**EXERCISE:** Copy out, exactly, the first line of the entries below and every line after it through the one containing "liên kết này.*".

Stored data entries
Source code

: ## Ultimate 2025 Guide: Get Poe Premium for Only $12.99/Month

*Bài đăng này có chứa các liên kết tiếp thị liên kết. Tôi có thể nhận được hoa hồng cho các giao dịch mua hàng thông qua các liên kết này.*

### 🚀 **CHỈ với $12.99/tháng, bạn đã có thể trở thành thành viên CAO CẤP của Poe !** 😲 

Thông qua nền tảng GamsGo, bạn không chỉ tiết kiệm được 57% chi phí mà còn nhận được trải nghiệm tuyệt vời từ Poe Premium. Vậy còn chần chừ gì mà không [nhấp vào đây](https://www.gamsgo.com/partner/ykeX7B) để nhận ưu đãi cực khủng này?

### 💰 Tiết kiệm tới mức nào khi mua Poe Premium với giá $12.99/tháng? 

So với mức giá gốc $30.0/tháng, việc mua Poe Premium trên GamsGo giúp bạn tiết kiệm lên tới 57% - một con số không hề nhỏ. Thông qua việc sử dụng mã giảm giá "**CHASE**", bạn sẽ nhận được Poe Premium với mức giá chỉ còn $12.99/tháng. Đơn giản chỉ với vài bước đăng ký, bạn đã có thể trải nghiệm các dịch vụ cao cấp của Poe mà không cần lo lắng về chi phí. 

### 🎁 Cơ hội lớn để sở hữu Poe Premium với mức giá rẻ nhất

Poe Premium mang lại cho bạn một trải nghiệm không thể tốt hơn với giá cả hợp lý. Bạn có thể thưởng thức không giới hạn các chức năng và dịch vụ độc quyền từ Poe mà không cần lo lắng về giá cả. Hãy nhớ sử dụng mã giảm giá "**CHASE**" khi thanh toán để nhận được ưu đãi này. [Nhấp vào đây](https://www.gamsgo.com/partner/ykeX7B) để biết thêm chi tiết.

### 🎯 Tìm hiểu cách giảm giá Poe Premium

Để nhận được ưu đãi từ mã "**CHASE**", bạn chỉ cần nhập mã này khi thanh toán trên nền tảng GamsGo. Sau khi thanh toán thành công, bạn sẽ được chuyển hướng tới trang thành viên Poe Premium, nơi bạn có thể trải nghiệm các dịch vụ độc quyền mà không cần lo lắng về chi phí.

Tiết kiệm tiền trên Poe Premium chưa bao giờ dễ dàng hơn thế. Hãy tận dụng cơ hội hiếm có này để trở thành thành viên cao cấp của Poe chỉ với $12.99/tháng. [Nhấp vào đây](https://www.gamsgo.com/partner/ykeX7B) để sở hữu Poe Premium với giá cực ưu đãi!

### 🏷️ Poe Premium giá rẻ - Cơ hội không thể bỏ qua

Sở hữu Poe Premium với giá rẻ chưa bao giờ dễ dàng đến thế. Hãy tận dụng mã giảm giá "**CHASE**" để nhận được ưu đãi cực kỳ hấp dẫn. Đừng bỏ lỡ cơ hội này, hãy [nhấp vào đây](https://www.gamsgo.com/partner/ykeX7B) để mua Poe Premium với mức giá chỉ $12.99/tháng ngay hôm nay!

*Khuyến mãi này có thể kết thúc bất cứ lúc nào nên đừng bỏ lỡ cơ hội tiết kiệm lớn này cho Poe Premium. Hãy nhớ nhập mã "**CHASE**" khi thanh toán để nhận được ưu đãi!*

**WRITTEN REPLY:**
Source code

: ## Ultimate 2025 Guide: Get Poe Premium for Only $12.99/Month

*Bài đăng này có chứa các liên kết tiếp thị liên kết. Tôi có thể nhận được hoa hồng cho các giao dịch mua hàng thông qua các liên kết này.*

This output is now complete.